Requirement: Locate the word "delta" in the entries below, then gather every line that holds it.

Records provided:
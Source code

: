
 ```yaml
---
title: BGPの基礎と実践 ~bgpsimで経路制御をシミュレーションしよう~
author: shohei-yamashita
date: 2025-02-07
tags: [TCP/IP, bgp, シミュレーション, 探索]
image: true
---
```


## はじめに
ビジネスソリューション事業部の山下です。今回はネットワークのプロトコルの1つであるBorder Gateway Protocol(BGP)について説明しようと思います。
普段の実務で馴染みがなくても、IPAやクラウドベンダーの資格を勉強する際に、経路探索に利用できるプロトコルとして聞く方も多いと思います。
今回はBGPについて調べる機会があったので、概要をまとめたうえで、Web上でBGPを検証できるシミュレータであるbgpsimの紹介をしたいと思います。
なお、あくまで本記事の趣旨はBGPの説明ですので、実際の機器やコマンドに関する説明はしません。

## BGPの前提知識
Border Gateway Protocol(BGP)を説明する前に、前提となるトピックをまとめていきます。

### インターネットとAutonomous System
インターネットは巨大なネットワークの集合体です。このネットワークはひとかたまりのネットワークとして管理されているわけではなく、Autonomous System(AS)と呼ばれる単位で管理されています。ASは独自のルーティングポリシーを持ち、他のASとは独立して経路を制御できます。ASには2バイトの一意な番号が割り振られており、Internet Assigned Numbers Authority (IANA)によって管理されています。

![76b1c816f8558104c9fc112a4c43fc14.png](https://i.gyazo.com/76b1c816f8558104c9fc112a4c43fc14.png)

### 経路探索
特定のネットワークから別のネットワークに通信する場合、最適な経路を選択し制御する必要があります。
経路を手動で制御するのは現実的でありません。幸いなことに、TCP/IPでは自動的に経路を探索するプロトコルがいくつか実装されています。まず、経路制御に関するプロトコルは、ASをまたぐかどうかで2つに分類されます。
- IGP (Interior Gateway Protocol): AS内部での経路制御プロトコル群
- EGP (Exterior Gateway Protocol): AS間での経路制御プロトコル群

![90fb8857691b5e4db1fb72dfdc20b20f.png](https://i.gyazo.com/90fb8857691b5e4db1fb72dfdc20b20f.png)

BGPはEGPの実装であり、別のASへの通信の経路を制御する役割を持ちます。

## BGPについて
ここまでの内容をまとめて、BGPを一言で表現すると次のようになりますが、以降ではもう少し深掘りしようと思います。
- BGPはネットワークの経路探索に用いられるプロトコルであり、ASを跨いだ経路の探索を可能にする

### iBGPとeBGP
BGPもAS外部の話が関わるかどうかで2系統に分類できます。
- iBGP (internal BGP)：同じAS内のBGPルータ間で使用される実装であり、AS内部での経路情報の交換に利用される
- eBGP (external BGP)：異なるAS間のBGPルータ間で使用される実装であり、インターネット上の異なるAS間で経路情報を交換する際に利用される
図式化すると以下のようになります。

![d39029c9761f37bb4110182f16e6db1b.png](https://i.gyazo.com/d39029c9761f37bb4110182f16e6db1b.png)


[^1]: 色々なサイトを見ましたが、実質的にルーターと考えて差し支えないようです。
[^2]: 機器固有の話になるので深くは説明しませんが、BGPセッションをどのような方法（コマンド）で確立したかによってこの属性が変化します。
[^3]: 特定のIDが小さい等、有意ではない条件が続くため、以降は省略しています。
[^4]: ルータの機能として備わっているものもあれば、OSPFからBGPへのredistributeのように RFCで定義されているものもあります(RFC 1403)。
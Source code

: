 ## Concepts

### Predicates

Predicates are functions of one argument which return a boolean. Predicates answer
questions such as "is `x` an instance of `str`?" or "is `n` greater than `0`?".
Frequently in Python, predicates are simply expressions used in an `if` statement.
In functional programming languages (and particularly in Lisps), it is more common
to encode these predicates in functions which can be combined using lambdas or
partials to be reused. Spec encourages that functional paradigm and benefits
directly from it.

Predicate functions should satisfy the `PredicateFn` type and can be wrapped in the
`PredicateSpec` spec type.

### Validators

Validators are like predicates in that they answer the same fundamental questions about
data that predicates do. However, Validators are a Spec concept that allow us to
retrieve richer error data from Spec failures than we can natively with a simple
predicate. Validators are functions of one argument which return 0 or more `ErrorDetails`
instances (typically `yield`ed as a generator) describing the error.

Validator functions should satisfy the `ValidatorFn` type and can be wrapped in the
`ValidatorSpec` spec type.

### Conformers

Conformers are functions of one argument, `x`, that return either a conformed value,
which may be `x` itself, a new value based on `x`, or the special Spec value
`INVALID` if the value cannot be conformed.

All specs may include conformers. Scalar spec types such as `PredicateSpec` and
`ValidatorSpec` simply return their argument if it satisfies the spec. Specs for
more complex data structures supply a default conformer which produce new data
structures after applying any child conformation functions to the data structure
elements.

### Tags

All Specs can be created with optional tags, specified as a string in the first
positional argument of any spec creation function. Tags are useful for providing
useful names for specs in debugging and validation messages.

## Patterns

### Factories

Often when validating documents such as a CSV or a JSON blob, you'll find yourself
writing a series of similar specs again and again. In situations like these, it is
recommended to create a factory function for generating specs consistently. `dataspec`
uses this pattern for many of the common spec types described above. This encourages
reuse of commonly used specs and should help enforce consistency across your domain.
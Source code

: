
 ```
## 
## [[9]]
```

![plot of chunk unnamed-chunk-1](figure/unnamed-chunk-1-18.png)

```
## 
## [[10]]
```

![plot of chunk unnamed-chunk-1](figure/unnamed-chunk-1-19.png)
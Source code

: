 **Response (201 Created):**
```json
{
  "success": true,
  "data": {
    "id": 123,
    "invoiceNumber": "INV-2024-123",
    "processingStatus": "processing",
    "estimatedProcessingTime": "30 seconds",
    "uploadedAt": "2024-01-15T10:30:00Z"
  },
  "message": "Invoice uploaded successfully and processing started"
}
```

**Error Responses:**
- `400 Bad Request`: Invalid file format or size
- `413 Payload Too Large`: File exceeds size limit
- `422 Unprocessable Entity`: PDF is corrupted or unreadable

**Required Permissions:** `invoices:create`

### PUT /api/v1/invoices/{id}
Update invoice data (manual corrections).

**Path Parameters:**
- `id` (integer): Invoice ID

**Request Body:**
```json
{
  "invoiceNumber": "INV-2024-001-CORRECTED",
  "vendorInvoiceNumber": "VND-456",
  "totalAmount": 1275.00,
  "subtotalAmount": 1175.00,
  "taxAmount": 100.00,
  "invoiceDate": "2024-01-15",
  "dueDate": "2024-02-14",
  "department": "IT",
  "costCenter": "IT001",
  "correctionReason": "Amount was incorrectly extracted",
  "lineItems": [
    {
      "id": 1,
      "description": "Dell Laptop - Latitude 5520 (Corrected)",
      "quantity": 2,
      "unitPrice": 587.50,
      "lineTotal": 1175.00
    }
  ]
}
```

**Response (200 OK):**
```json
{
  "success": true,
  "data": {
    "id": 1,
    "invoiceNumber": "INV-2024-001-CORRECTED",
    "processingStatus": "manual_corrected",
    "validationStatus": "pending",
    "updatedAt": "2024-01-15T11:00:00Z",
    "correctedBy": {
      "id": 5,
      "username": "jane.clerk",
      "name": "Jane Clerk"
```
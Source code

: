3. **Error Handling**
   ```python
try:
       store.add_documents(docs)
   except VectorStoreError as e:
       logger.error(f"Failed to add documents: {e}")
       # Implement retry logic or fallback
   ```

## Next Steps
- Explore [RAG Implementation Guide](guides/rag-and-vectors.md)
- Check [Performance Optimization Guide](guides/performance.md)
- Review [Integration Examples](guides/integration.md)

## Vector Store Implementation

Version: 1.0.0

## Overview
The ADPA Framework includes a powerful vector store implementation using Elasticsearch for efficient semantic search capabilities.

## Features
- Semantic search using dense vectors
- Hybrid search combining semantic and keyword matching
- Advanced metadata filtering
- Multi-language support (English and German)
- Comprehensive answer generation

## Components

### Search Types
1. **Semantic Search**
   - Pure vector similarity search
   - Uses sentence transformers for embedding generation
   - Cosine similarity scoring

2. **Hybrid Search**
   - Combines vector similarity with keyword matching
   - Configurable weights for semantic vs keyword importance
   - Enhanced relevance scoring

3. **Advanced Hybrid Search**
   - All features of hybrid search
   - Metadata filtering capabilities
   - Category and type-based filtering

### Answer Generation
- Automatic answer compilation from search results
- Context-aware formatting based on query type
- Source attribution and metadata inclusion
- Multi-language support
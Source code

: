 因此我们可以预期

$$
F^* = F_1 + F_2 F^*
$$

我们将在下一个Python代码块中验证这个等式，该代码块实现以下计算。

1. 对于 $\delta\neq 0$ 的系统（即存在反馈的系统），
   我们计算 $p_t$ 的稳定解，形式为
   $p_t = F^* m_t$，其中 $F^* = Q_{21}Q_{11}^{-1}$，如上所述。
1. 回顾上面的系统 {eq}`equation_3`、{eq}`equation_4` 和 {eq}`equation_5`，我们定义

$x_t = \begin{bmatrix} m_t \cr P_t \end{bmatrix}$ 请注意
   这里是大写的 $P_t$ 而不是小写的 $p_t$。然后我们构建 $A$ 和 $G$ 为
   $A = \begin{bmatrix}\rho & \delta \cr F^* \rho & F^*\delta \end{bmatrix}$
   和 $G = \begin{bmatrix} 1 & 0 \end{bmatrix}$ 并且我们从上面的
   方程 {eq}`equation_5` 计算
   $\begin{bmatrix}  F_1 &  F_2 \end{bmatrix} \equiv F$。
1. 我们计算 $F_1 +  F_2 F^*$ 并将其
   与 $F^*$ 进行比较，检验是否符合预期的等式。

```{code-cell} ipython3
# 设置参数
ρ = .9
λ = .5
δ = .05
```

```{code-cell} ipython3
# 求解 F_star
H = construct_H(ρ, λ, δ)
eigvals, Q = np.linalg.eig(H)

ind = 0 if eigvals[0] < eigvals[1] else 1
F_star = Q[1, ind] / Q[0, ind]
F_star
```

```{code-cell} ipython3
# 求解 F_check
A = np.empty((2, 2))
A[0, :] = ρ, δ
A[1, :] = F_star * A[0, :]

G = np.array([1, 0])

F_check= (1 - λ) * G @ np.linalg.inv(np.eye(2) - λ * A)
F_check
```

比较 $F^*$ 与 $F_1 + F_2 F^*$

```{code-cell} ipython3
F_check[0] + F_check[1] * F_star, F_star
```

Task output:
1. 对于 $\delta\neq 0$ 的系统（即存在反馈的系统），
   $A = \begin{bmatrix}\rho & \delta \cr F^* \rho & F^*\delta \end{bmatrix}$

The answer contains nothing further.